- _Listed entries_:

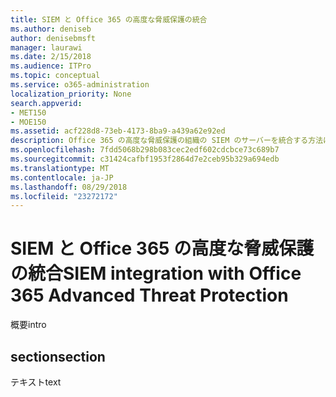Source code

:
 ```yaml
---
title: SIEM と Office 365 の高度な脅威保護の統合
ms.author: deniseb
author: denisebmsft
manager: laurawi
ms.date: 2/15/2018
ms.audience: ITPro
ms.topic: conceptual
ms.service: o365-administration
localization_priority: None
search.appverid:
- MET150
- MOE150
ms.assetid: acf228d8-73eb-4173-8ba9-a439a62e92ed
description: Office 365 の高度な脅威保護の組織の SIEM のサーバーを統合する方法について説明します。
ms.openlocfilehash: 7fdd5068b298b083cec2edf602cdcbce73c689b7
ms.sourcegitcommit: c31424cafbf1953f2864d7e2ceb95b329a694edb
ms.translationtype: MT
ms.contentlocale: ja-JP
ms.lasthandoff: 08/29/2018
ms.locfileid: "23272172"
---
```

# <a name="siem-integration-with-office-365-advanced-threat-protection"></a><span data-ttu-id="d8bc2-103">SIEM と Office 365 の高度な脅威保護の統合</span><span class="sxs-lookup"><span data-stu-id="d8bc2-103">SIEM integration with Office 365 Advanced Threat Protection</span></span>

<span data-ttu-id="d8bc2-104">概要</span><span class="sxs-lookup"><span data-stu-id="d8bc2-104">intro</span></span>
  
## <a name="section"></a><span data-ttu-id="d8bc2-105">section</span><span class="sxs-lookup"><span data-stu-id="d8bc2-105">section</span></span>

<span data-ttu-id="d8bc2-106">テキスト</span><span class="sxs-lookup"><span data-stu-id="d8bc2-106">text</span></span>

- _Try it_:
Send back every record exactly as it stands, except the pictures.

- _Output of the exercise_:
Source code

:
 ```yaml
---
title: SIEM と Office 365 の高度な脅威保護の統合
ms.author: deniseb
author: denisebmsft
manager: laurawi
ms.date: 2/15/2018
ms.audience: ITPro
ms.topic: conceptual
ms.service: o365-administration
localization_priority: None
search.appverid:
- MET150
- MOE150
ms.assetid: acf228d8-73eb-4173-8ba9-a439a62e92ed
description: Office 365 の高度な脅威保護の組織の SIEM のサーバーを統合する方法について説明します。
ms.openlocfilehash: 7fdd5068b298b083cec2edf602cdcbce73c689b7
ms.sourcegitcommit: c31424cafbf1953f2864d7e2ceb95b329a694edb
ms.translationtype: MT
ms.contentlocale: ja-JP
ms.lasthandoff: 08/29/2018
ms.locfileid: "23272172"
---
```

# <a name="siem-integration-with-office-365-advanced-threat-protection"></a><span data-ttu-id="d8bc2-103">SIEM と Office 365 の高度な脅威保護の統合</span><span class="sxs-lookup"><span data-stu-id="d8bc2-103">SIEM integration with Office 365 Advanced Threat Protection</span></span>

<span data-ttu-id="d8bc2-104">概要</span><span class="sxs-lookup"><span data-stu-id="d8bc2-104">intro</span></span>
  
## <a name="section"></a><span data-ttu-id="d8bc2-105">section</span><span class="sxs-lookup"><span data-stu-id="d8bc2-105">section</span></span>

<span data-ttu-id="d8bc2-106">テキスト</span><span class="sxs-lookup"><span data-stu-id="d8bc2-106">text</span></span>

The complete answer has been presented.